News Release

Squash bees flourish in response to agricultural intensification

Squelches idea that all pollinators are suffering at the hands of humans

Peer-Reviewed Publication

Penn State

Squash bee

image: A new study led by Penn State found that the squash bee (Eucera pruinosa) has evolved in response to intensifying agriculture — namely squashes in the genus Curcurbita. view more 

Credit: Carly McGrady

UNIVERSITY PARK, Pa. — While pollinator populations of many species have plummeted worldwide, one bee species is blowing up the map with its rapid population expansion. The key to this insect’s success? Its passion for pumpkins, zucchinis, and other squashes, and the massive increase in cultivation of these crops across North America over the last 1,000 years.

A new study, published April 3 in Proceedings of the National Academy of Sciences, led by Penn State found that the squash bee (Eucera pruinosa) has evolved in response to intensifying agriculture — namely squashes in the genus Curcurbita. The research is the first to demonstrate the role of agriculture as an evolutionary force acting on a wild insect pollinator and may have implications for food security.

“When we think of insects benefiting from and adapting to widespread agriculture, we tend to think of pests such as certain kinds of moths, flies and beetles,” said Margarita López-Uribe, Lorenzo L. Langstroth Early Career Professor and Associate Professor of Entomology. “But the impact of agricultural intensification on the evolution of beneficial pollinators is poorly understood. We found that agriculture facilitated increases in population size of this squash bee, and this may be the case for other insect pollinators, as well.”

López-Uribe noted that the study is the first to identify adaptive processes of an insect pollinator in response to human agricultural practices. This study demonstrates that human agriculture in North America has had a profound impact on the evolutionary history of an insect that is an essential pollinator of squash crops, she said.

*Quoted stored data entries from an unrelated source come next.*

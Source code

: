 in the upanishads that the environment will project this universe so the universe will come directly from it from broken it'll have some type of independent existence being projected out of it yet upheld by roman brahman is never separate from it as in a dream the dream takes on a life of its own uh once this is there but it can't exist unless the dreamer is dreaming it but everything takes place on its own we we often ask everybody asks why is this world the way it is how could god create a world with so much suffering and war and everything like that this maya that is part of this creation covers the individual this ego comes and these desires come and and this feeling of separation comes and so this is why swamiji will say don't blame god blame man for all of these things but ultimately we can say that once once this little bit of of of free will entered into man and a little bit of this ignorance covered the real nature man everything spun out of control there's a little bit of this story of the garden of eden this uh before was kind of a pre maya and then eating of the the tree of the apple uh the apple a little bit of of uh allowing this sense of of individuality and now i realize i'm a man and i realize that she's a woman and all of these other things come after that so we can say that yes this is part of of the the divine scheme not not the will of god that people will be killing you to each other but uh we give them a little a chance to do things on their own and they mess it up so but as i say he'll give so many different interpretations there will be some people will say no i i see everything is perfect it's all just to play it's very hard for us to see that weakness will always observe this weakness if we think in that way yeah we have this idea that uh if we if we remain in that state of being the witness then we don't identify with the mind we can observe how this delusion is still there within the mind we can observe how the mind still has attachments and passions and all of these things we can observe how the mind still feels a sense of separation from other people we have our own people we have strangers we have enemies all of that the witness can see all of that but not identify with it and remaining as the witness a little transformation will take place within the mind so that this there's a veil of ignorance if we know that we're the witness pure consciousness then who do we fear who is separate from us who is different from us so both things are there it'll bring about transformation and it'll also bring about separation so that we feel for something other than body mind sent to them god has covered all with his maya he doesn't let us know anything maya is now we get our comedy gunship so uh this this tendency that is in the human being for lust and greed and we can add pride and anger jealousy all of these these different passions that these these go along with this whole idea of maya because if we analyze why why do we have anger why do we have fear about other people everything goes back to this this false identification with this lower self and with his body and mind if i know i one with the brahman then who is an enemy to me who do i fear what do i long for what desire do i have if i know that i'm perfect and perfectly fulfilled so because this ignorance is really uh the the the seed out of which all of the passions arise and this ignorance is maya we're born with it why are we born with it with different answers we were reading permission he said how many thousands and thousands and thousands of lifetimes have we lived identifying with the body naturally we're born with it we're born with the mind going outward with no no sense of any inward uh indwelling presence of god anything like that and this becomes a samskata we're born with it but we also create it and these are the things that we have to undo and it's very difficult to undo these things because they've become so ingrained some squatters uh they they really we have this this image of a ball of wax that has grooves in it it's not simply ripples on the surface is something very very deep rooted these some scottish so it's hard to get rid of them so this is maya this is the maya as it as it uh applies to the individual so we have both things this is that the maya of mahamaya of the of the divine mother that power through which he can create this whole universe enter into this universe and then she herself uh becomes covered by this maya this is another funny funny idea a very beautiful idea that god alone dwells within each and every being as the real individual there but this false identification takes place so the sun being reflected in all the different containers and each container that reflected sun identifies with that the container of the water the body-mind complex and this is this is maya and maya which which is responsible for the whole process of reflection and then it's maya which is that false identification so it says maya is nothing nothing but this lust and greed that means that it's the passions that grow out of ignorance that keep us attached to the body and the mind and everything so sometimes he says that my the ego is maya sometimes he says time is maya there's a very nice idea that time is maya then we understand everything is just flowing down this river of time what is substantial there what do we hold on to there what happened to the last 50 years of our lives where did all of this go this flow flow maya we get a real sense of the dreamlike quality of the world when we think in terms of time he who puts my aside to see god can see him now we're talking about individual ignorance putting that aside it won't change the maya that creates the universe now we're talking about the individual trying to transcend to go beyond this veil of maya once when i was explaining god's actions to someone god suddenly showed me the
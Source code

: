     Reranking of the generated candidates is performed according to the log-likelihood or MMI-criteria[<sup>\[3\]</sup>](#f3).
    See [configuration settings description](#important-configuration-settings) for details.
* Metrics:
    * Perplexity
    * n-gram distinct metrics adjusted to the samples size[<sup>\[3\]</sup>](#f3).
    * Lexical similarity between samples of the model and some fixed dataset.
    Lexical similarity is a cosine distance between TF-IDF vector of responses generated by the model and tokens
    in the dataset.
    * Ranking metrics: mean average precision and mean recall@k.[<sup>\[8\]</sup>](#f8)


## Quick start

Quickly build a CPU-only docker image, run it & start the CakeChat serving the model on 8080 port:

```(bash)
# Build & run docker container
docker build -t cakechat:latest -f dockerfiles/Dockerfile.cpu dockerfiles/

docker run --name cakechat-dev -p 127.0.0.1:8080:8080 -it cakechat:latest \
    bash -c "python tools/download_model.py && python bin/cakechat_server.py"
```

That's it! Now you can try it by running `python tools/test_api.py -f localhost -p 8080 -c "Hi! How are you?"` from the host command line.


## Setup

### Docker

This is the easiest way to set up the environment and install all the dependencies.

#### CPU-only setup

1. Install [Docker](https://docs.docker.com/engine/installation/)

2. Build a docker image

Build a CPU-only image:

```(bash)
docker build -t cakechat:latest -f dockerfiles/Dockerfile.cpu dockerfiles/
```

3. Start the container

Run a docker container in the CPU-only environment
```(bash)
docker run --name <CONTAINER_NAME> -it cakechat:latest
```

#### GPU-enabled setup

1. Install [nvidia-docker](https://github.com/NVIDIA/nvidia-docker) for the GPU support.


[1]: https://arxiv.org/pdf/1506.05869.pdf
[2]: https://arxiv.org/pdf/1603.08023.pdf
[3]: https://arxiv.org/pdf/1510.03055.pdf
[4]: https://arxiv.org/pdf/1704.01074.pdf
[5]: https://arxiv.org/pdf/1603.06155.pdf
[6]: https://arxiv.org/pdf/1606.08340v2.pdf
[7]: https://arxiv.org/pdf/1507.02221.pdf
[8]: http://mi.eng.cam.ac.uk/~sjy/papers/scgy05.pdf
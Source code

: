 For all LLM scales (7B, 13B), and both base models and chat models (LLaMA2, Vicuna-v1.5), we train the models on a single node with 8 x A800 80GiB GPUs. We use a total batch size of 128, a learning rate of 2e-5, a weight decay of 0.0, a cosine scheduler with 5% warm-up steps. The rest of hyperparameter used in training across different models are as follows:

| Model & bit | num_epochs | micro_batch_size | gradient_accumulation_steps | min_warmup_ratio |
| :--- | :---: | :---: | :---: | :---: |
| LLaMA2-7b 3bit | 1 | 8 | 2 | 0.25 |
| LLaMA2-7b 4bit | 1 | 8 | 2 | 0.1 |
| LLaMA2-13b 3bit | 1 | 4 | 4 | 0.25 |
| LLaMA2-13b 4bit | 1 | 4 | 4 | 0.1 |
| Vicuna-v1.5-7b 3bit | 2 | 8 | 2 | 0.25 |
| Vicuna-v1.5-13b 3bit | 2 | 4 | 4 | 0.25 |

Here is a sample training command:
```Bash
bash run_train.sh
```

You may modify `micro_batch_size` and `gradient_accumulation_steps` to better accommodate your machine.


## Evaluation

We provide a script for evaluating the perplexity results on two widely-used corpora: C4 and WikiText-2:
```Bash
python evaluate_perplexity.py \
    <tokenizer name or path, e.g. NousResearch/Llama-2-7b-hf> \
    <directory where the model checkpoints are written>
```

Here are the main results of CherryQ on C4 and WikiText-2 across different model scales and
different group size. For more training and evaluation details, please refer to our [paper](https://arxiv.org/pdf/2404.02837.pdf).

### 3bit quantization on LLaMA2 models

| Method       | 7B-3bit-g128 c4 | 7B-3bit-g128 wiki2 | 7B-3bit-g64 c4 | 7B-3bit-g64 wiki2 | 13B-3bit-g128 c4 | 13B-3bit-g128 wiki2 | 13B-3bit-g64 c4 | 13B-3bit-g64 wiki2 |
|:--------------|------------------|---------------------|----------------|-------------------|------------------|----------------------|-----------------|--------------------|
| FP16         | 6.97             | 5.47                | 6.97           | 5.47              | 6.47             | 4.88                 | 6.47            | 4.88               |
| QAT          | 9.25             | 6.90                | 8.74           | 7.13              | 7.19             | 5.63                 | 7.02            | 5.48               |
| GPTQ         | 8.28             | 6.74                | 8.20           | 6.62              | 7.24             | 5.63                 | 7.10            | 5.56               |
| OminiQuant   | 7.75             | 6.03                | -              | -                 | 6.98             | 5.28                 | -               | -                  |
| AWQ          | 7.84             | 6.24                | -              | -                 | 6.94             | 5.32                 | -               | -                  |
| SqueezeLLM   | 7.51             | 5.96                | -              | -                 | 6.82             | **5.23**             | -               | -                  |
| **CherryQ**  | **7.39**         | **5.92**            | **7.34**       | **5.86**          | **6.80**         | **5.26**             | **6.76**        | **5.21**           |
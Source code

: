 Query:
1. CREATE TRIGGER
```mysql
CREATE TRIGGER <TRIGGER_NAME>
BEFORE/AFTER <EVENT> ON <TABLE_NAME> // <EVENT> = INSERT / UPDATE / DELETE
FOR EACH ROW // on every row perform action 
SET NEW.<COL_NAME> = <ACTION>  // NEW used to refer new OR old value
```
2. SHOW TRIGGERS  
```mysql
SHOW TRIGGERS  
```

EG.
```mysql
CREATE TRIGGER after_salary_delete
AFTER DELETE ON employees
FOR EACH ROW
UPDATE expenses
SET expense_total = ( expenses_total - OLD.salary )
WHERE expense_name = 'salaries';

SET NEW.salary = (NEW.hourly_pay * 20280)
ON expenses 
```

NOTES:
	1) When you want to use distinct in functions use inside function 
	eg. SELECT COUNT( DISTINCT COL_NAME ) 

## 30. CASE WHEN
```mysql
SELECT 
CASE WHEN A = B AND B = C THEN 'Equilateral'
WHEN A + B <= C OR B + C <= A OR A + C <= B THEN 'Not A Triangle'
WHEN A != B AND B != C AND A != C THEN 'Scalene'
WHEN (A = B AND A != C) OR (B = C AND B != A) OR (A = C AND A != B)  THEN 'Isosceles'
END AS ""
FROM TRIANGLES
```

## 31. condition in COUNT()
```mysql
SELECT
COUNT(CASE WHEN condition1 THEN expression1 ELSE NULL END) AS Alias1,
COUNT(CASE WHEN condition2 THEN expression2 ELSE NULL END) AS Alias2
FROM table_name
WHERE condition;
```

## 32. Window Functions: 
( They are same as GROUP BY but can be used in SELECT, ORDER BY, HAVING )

“Pollination is such an important process that impacts so much of the food we eat. Understanding how humans have and continue to impact that process and pollinators — through agriculture, urbanization and in other ways — is key to ensuring we maintain food security,” said Sam Scheiner, program director at the U.S. National Science Foundation, which partially funded the work. “This research highlights how domesticating plants can have important indirect effects on the organisms that pollinate those plants.”

Historically, the squash bee’s (Eucera pruinosa) primary source of pollen was the wild buffalo gourd (Curcurbita foetidissima), a baseball-sized squash that grew in the deserts of Mexico and the southwestern United States. As one of the “Three Sisters,” which includes corn and beans, squash was an important crop of Indigenous Peoples in the Americas, and around 5,000 years ago, Indigenous Peoples of the Eastern Woodlands began to domesticate a relative of C. foetidissima, called C. pepo. Widespread cultivation of the resulting crops — which included pumpkins, squash, and gourds — began later, around 3,000 years ago, and was intensified around 1,000 years ago with the introduction of maize to the agricultural systems of North America.

“By planting squash all over North America, humans created habitat for the squash bee, and that allowed its population to explode,” said López-Uribe. “Today, the squash bee occurs throughout the United States and southeastern Canada — far beyond the range of its original food source.”

To investigate the evolution of the E. pruinosa bee in response to the intensification of Curcurbita agriculture, the team sequenced the bee’s genome, examined its genetic structure — or the amount and distribution of genetic diversity within and among the bee’s various populations — and searched for signatures of adaptation. Decreases in genetic diversity, explained López-Uribe, can indicate ‘selective sweeps’ — or the process by which new beneficial mutations increase in frequency and become fixed.

Next, the team developed a novel algorithm to estimate the bee’s migration and effective population size — or breeding population size — across populations.

The researchers found that the bee’s transition from wild host plants in deserts to temperate agricultural habitats was associated with selective sweeps resulting in substantial reductions in genetic diversity in some parts of the genome.

“Nearly 20% of the bee’s genome appears to be linked to these sweeps,” said López-Uribe.

Particularly linked to these selective sweeps were changes in genes associated with chemosensation — or the translation of chemical signals from the environment to neurological signals that can be interpreted by an organism. In the case of the squash bee, chemosensation refers to its ability to interpret odor compounds produced by flowers.

“Domesticated Curcurbita plants produce floral blends that are simpler than those of the wild Curcurbita plant,” said López-Uribe. “It is likely that E. pruinosa adapted to a new sensory environment in agricultural habitats, which enabled it to expand its range and significantly increase its population size.”

Other authors on the paper include Nathaniel Pope, postdoctoral scholar, University of Oregon; Avehi Singh, graduate student in ecology, Penn State; Karen Kapheim, associate professor of biology, Utah State University; and Anna Childers, computational biologist, and Jay Evans, research entomologist, Bee Research Laboratory, USDA.

This research was supported by the U.S. National Science Foundation, the U.S. Department of Agriculture National Institute of Food and Agriculture, the U.S. Department of Agriculture Agricultural Research Service and Dovetail Genomics.